People talk about storytelling like it’s a marketing tool. Something to sharpen and slot into a strategy deck. A skillset to master once you’ve figured out what your brand is about.
But for founders, storytelling usually starts long before strategy. It starts as survival.
They use it to get in the room. To be seen. To be heard when the product is early and the traction isn’t there yet.
It’s what you rely on when no one understands what you’re building. When you don’t have metrics or press or traction yet, only conviction. When you need someone to see you, even if they’re not ready to believe in the business.
That kind of storytelling doesn’t come from a framework. It comes from rejection. From persistence. From lived experience. It’s how you got in the room. It’s how you stayed in motion. It’s what made you visible.
And eventually, it works. You land on a version of the story that hits. It connects. It opens doors. So you keep telling it.

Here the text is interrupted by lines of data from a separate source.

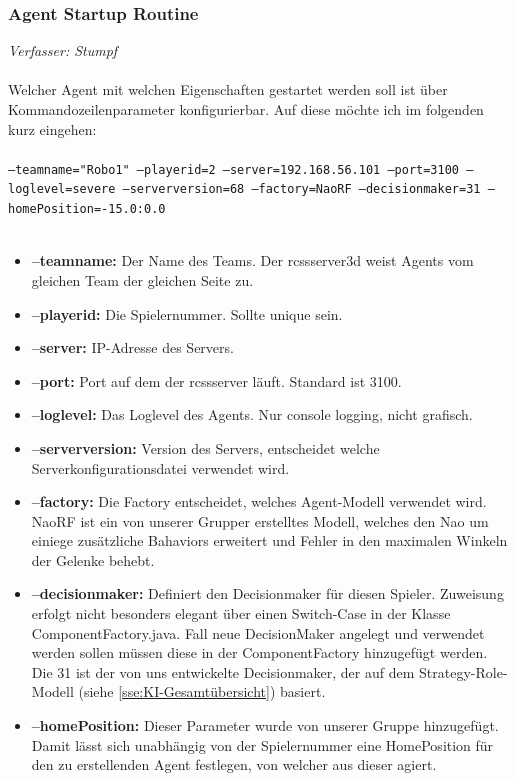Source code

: \documentclass[fontsize=12pt,a4paper,final]{scrartcl}[2003/01/01]
\begin{document}
\subsubsection{Agent Startup Routine}
\label{subsec:Agent Startup Routine}
\textit{Verfasser: Stumpf}\\
\\
Welcher Agent mit welchen Eigenschaften gestartet werden soll ist über Kommandozeilenparameter konfigurierbar. Auf diese möchte ich im folgenden kurz eingehen:\\
\\
\texttt{--teamname="Robo1" --playerid=2 --server=192.168.56.101 --port=3100 --loglevel=severe --serverversion=68 --factory=NaoRF --decisionmaker=31 --homePosition=-15.0:0.0}\\
\\
\begin{itemize}
\item \textbf{--teamname:} Der Name des Teams. Der rcssserver3d weist Agents vom gleichen Team der gleichen Seite zu.
\item \textbf{--playerid:} Die Spielernummer. Sollte unique sein.
\item \textbf{--server:} IP-Adresse des Servers.
\item \textbf{--port:} Port auf dem der rcssserver läuft. Standard ist 3100.
\item \textbf{--loglevel:} Das Loglevel des Agents. Nur console logging, nicht grafisch.
\item \textbf{--serverversion:} Version des Servers, entscheidet welche Serverkonfigurationsdatei verwendet wird.
\item \textbf{--factory:} Die Factory entscheidet, welches Agent-Modell verwendet wird. NaoRF ist ein von unserer Grupper erstelltes Modell, welches den Nao um einiege zusätzliche Bahaviors erweitert und Fehler in den maximalen Winkeln der Gelenke behebt.
\item \textbf{--decisionmaker:} Definiert den Decisionmaker für diesen Spieler. Zuweisung erfolgt nicht besonders elegant über einen Switch-Case in der Klasse ComponentFactory.java. Fall neue DecisionMaker angelegt und verwendet werden sollen müssen diese in der ComponentFactory hinzugefügt werden. Die 31 ist der von uns entwickelte Decisionmaker, der auf dem Strategy-Role-Modell (siehe \autoref{sse:KI-Gesamtübersicht}) basiert.
\item \textbf{--homePosition:} Dieser Parameter wurde von unserer Gruppe hinzugefügt. Damit lässt sich unabhängig von der Spielernummer eine HomePosition für den zu erstellenden Agent festlegen, von welcher aus dieser agiert.
\end{itemize}
\end{document}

Over and over. And over. Eleventybillion times. Until you could tell it half-asleep in the dark while operating heavy machinery backwards. (that situation sounds pretty dangerous…don’t do that)
But at some point, that story stops fitting the way it used to. It’s like my favorite (faux) leather jacket in 8th grade. I had moved to a new school and didn’t know many people. But when I wore that jacket, it made me feel so cool and confident. I got so many compliments on that jacket - right when I needed them most. It started conversations with people who ended up becoming my friends. It gave me a sense of self. I had been lonely, but that jacket made me feel seen.
But eventually, I grew. And although the jacket still technically fit, it wasn’t the same. And it wasn’t as “fashionably relevant” anymore. I kept wearing it anyway because of how it had served me early on. Because it was safe and familiar. Because it helped me feel like me. Especially at a time when I needed that more than anything. That’s what these early stories become. Armor. Comfort. A crutch.
They’re rooted in survival and identity. But they’re not always built to grow with you. Many founders carry stories like that. Ones they’ve outgrown, but haven’t let go of yet. Stories that helped them become visible, but now keep them small. Stories that once gave them power, but no longer reflect their potential.
That’s the hard part. Letting go of the story that worked. The one that felt like you.
But growth means you get to write a new one! One that reflects who you are now, not just who you had to be to survive. It’s not a matter of erasing what came before. It’s about expanding (blooming? blossoming? Too cheesy?) into what’s next.
If your story feels tight, misaligned, or stale, you’re not doing it wrong. You’re just growing. And it might be time to stop repeating the version that got you here, and start telling the one that can take you further.
This isn’t about erasing where you came from. It’s about making room for what’s next.